I think, 6 years on, I have found the way to maximise my capabilities as a support worker.
For the first 2 years, I dragged myself about town, from house to house meeting new faces and absorbing life story after life story. Naturally, no one had an incredibly positive story to tell, and me being a kind, caring support worker I took them all on board. By the end of each day I felt physically more hunched and emotionally more fragile. It got to the stage where I was drowning in the job and I had taken in far more than I could carry.
After losing one of the people I worked with most often, I realised that I was unable to cope, and that I had gone about the job completely the wrong way. I thought I was doing my best to help people by giving them my all, but in fact I was leaving myself with nothing to take home and nothing to protect me from another day. I was losing who I was and I couldn’t see how it would be possible for me to continue doing the job. I knew however, that it was the job I wanted to do, and aside from that, I knew I could be good at it!
The best decision I ever made was to apply for another job. As much as it pained me to admit it, I was not able to carry out my current role as well as I should have been. In my new post, I made a conscious decision to be somewhat sponge like and spend the day absorbing all that I could, but ensure that I rinsed myself out at the door before heading home. This may sound a little odd, but I literally imagined myself twisting and rinsing the emotional pressure and responsibility out of me as I stood on the doorstep. Now I’m not going to pretend that this worked every day, and I definitely went through spells of not being about to rinse everything out, but, this technique was what let me be able to start each day with the same strength and openness that I had shown on previous occasions.

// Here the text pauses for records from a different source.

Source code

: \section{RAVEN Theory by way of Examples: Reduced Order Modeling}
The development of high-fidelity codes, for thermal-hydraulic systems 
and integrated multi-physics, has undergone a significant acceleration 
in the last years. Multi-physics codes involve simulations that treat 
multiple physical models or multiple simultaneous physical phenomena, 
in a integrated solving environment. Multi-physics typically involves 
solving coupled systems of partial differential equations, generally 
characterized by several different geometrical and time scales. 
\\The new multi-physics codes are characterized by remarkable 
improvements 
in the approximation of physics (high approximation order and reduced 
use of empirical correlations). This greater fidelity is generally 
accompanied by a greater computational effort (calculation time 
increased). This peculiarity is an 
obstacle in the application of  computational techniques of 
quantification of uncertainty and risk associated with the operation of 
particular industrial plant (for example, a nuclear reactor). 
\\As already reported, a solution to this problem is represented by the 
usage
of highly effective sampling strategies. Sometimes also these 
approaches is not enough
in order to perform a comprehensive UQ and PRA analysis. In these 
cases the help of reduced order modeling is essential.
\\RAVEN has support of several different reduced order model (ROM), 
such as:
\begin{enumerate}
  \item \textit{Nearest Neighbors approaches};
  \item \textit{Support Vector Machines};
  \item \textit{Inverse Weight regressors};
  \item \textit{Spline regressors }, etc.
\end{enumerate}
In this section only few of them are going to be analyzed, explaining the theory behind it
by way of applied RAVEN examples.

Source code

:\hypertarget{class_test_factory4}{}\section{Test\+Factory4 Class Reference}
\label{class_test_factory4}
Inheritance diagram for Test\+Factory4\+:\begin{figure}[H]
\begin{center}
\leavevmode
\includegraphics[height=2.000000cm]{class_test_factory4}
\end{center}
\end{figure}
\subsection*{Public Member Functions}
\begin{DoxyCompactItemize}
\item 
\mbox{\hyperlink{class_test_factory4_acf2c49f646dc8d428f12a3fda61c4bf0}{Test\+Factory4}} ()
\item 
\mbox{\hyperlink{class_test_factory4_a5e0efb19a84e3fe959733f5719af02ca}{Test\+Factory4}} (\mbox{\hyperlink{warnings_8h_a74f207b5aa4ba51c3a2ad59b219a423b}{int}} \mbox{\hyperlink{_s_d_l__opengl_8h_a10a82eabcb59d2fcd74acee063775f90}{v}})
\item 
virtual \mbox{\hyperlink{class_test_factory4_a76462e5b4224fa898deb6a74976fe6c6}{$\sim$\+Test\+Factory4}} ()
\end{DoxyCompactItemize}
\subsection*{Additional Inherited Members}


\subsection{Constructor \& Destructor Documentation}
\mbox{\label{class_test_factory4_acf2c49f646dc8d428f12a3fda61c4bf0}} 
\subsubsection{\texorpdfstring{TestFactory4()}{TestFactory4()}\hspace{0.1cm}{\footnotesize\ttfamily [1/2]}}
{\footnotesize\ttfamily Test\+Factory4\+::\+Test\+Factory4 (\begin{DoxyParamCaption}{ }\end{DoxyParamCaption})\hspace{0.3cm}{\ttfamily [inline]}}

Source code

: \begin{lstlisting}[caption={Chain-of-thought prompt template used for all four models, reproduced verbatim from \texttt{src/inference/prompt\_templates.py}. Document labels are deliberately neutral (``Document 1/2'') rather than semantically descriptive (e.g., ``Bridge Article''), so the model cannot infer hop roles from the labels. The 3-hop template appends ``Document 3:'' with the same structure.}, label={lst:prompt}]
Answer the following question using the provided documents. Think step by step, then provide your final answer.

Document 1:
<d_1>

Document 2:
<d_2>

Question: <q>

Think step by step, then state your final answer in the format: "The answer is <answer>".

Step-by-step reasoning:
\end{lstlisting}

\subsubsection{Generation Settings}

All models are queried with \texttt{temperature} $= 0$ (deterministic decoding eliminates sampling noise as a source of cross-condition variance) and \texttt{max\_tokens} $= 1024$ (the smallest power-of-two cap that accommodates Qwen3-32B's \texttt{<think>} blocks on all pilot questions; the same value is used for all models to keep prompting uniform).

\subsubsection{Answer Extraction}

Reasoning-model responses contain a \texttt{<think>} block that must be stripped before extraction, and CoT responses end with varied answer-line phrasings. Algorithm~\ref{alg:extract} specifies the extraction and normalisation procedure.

Being a support worker in the field of mental health can, and usually does mean dealing with intensely emotional situations day after day. If I had continued with the same approach of giving my all to every person I work with, I would not have been able to continue in the job and would be heading towards becoming very unwell myself.
I was too embarrassed and scared to admit that I couldn’t cope emotionally. I mean, it was my job right? How could a mental health support worker not cope emotionally? That seemed ridiculous to me and so I could only assume that it would to everyone else too.
In fact what I learned was that it was incredibly common amongst my team. Many of my colleagues had been through the same process of struggle leading to realisation. I now look back and feel fortunate to have gone through that process. In fact I think this made me better at my job. I learned how to support people to the best of my ability without impacting on my own health and wellbeing.